In the entries that follow, find the word "stevenwanderski" and report each line it is on.

▽

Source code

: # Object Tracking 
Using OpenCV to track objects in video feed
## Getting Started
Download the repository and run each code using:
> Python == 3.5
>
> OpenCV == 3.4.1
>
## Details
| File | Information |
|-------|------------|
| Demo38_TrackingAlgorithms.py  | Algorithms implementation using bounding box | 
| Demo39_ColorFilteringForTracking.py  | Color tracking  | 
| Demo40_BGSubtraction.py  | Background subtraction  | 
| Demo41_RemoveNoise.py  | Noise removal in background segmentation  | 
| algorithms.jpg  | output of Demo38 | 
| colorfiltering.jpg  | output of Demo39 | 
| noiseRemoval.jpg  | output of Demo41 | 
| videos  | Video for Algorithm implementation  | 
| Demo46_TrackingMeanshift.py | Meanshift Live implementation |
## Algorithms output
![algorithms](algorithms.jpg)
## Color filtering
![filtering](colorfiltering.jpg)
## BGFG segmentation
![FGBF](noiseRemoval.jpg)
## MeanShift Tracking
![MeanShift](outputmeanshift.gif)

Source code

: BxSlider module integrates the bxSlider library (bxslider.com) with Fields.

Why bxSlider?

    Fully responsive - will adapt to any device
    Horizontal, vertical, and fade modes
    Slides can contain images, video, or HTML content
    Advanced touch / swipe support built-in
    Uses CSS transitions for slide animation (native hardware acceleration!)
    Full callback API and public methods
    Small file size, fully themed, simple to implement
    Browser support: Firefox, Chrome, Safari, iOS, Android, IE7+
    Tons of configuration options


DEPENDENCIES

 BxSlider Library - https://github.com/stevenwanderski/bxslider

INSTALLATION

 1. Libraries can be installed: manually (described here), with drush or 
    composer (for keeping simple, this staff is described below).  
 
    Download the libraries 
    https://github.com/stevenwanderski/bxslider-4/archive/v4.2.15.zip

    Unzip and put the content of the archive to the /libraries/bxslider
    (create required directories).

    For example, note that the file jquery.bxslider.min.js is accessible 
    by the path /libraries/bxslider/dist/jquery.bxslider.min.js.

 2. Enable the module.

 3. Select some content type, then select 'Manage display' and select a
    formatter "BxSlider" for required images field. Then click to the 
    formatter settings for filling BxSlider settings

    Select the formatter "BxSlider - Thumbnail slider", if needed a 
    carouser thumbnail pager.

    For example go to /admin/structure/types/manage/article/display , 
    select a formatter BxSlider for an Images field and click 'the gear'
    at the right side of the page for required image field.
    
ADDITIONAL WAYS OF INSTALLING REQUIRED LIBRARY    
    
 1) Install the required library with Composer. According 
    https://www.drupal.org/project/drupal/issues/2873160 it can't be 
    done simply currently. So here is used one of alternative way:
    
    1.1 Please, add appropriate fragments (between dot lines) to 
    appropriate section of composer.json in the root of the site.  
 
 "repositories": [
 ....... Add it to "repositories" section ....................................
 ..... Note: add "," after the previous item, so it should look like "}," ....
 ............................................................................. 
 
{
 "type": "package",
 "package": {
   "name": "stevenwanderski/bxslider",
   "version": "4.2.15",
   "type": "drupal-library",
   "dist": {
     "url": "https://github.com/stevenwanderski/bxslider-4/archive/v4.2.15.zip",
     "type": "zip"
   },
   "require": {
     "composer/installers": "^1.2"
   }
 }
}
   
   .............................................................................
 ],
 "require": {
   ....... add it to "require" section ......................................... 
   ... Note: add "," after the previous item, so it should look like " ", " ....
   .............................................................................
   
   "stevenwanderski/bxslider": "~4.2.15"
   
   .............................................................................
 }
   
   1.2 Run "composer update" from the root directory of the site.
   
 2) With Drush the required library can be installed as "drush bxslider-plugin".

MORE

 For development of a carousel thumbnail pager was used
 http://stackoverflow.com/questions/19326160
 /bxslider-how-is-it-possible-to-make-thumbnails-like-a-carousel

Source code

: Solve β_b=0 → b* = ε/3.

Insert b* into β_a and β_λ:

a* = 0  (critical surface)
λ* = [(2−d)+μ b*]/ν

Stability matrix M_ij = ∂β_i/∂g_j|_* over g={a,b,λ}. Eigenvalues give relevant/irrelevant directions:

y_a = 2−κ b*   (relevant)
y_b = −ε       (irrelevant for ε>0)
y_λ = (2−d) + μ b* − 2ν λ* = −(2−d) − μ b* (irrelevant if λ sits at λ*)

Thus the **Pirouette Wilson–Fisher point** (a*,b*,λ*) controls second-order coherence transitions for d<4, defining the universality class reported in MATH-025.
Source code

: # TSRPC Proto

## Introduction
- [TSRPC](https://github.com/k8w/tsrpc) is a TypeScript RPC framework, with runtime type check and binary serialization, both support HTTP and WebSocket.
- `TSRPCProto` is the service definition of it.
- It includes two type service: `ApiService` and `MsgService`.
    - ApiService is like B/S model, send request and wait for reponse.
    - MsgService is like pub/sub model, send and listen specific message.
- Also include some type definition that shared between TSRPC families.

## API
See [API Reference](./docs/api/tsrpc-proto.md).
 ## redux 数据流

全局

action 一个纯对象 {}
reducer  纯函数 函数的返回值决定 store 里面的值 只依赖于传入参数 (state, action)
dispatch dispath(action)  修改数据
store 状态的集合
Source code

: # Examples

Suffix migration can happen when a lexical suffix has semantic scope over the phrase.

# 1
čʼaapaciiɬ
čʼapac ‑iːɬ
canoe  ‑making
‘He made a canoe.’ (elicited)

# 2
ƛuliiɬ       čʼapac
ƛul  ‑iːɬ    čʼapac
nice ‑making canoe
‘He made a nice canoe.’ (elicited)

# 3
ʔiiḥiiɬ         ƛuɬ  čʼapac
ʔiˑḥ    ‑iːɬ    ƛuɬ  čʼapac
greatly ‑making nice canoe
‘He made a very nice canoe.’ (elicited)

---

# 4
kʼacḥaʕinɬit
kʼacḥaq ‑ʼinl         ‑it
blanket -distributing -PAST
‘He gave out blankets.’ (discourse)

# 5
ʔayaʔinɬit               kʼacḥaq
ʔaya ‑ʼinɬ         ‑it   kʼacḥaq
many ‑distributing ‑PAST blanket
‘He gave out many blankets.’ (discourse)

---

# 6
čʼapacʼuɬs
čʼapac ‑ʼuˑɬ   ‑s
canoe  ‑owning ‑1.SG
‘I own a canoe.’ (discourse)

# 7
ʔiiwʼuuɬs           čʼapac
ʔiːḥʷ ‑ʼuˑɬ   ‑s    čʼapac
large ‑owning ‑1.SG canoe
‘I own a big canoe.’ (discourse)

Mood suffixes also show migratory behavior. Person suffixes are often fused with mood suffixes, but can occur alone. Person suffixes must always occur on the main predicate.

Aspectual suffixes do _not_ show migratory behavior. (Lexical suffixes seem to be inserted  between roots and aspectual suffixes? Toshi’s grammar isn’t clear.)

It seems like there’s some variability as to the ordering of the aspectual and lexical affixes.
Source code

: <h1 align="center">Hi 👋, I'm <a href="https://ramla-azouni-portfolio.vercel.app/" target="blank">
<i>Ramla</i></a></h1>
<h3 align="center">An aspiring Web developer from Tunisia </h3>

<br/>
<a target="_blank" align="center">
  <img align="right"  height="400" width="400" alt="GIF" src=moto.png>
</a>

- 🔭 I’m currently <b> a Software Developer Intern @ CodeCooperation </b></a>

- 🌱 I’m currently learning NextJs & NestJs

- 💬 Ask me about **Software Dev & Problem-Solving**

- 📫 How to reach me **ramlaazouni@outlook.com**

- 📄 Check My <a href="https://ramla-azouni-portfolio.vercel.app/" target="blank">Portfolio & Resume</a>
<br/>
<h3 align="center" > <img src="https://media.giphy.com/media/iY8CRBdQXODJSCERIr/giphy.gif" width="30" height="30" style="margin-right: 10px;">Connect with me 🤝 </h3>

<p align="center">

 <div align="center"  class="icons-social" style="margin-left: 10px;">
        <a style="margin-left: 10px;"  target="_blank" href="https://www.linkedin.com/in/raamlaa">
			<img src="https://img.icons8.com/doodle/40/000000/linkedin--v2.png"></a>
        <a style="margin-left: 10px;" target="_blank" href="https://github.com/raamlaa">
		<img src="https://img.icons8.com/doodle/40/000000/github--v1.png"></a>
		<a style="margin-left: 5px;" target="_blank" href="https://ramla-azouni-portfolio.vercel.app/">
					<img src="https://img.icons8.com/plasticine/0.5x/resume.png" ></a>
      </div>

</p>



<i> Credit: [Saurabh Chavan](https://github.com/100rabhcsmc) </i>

△

EXERCISE OUTPUT:
 BxSlider Library - https://github.com/stevenwanderski/bxslider
    https://github.com/stevenwanderski/bxslider-4/archive/v4.2.15.zip
   "name": "stevenwanderski/bxslider",
     "url": "https://github.com/stevenwanderski/bxslider-4/archive/v4.2.15.zip",
   "stevenwanderski/bxslider": "~4.2.15"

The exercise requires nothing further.